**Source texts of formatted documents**
BEGIN

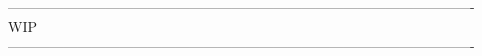 \documentclass{article}
\begin{document}
%
%


%
%




---------------------------------------------------------------------------------------------------- \\
 WIP \\
---------------------------------------------------------------------------------------------------- \\
\end{document}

END

**TASK DESCRIPTION**
Retype the whole of the data verbatim. Skip every picture.

**ANSWER FOR THIS EXERCISE**
 \documentclass{article}
\begin{document}
%
%


%
%




---------------------------------------------------------------------------------------------------- \\
 WIP \\
---------------------------------------------------------------------------------------------------- \\
\end{document}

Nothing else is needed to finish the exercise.